Trump's travel ban : what does the supreme court ruling mean to (EB-5) investors ?

3 July 2018

Trump's travel ban : what does the supreme court ruling mean to (EB-5) investors ?
This blog serves as an update regarding the current state of the Trump Administration’s travel ban for foreign citizens of Syria, Iran, Libya, Sudan, Somalia, Chad, Yemen and North Korea, and how it may affect their immigration case processing. On June 26, 2018, the United States Supreme Court issued a final decision in the Trump v. Hawaii case which had challenged the legality of the travel ban against these countries. We are very disappointed to inform you that the Supreme Court upheld the legality of the travel ban, stating that “[t]he Proclamation [the presidential travel ban] is squarely within the scope of Presidential authority under the Immigration and Nationality Act.” This means that the travel ban will remain in full effect unless/until the current or a future President removes the country from the banned list or revokes the Presidential proclamation.
**It is important to note that dual nationals of any of the affected countries, using a passport from a non-banned country, are not subject to the travel ban nor are citizens from those countries who already have lawful permanent resident status. Additionally, all existing visas continue to be valid and will not be revoked unless separate grounds of revocation apply. However, these individuals may still encounter issues with their immigration processing nonetheless or with travel in and out of the United States.
Individuals Who Are Citizens of a Banned Country Only
The travel ban has been in full effect since December 4, 2017 when the U.S. Supreme Court lifted an injunction which had blocked the third version of the Trump administration’s travel ban. This means individuals from these countries are barred from the issuance of their immigrant visa without a waiver.
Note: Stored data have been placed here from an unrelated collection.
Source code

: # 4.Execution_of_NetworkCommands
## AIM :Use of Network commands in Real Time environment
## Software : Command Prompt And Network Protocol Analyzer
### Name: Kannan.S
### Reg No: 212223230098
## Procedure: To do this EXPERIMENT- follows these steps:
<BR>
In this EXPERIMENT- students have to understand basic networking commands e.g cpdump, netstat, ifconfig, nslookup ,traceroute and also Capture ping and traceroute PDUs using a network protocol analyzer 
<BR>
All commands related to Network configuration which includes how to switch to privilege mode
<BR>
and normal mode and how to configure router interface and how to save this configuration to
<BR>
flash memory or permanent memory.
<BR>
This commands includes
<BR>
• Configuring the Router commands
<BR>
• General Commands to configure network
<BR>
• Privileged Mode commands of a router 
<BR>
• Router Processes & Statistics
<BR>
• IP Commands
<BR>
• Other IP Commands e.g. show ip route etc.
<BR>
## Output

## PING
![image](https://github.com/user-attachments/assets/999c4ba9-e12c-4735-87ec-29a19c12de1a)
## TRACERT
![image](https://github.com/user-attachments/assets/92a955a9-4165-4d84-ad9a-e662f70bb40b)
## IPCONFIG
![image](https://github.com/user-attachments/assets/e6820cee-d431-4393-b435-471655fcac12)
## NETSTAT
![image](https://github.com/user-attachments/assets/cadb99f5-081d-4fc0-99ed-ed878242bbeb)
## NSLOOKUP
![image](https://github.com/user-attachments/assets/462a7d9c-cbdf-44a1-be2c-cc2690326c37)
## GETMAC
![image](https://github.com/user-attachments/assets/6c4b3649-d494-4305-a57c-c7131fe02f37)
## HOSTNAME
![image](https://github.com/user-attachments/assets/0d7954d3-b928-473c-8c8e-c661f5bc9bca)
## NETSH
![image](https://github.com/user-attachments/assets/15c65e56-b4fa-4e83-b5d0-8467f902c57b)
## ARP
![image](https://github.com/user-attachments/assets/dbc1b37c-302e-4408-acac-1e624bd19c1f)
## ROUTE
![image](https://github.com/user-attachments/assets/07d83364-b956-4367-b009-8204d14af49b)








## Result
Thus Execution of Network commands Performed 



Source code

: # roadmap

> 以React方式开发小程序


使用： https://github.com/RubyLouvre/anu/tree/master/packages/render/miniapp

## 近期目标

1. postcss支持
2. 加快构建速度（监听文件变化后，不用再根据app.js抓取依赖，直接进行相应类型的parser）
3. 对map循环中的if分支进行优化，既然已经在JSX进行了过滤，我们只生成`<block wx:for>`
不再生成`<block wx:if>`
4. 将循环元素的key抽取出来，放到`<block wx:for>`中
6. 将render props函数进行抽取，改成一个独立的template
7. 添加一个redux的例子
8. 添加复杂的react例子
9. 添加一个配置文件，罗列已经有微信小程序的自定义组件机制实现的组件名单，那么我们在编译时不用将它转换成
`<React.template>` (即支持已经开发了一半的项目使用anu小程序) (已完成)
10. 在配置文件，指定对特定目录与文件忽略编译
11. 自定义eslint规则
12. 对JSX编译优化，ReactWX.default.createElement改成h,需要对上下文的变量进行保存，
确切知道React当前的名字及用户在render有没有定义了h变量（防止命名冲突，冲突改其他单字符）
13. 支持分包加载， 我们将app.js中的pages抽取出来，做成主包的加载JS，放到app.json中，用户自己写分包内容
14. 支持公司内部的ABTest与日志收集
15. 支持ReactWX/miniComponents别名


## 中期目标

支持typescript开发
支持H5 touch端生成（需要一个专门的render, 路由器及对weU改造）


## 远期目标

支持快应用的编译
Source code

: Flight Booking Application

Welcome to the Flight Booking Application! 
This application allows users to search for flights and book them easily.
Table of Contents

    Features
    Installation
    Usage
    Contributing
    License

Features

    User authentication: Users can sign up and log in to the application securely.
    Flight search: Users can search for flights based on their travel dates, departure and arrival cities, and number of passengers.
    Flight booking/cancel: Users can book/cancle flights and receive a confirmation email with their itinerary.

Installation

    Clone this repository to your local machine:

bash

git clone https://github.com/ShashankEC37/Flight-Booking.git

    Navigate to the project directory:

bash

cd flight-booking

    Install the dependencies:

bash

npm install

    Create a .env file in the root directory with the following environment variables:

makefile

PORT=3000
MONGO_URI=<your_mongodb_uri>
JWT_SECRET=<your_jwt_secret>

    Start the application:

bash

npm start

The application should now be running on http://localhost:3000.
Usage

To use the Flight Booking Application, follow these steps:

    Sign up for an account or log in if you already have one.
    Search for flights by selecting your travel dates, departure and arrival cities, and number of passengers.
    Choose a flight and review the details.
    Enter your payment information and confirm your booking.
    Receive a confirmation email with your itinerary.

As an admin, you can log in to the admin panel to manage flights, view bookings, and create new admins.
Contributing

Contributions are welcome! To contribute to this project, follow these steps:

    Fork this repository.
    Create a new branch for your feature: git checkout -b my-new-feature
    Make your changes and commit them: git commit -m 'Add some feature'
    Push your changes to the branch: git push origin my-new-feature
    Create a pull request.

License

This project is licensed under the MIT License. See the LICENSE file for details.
Our office has been monitoring the implementation of the travel ban over the past six months to see how it would be implemented and how it would affect our investors. Under the travel ban, no immigrant visas (including based on an approved I-526 EB-5 petition) will be issued without the individual being granted a waiver. As of today, no formal process or instruction exists in regard to how an individual should apply for a waiver. Even more alarming are reports from Consulates around the world indicating that some individuals have not even been given the opportunity to present a waiver application and are being told they are ineligible for the waiver without presenting the merits of his/her case.
To qualify for a waiver, the individual must demonstrate:
  • Denying entry during the suspension period would cause undue hardship;
  • Entry would not pose a threat to national security; and
  • Entry would be in the national interest.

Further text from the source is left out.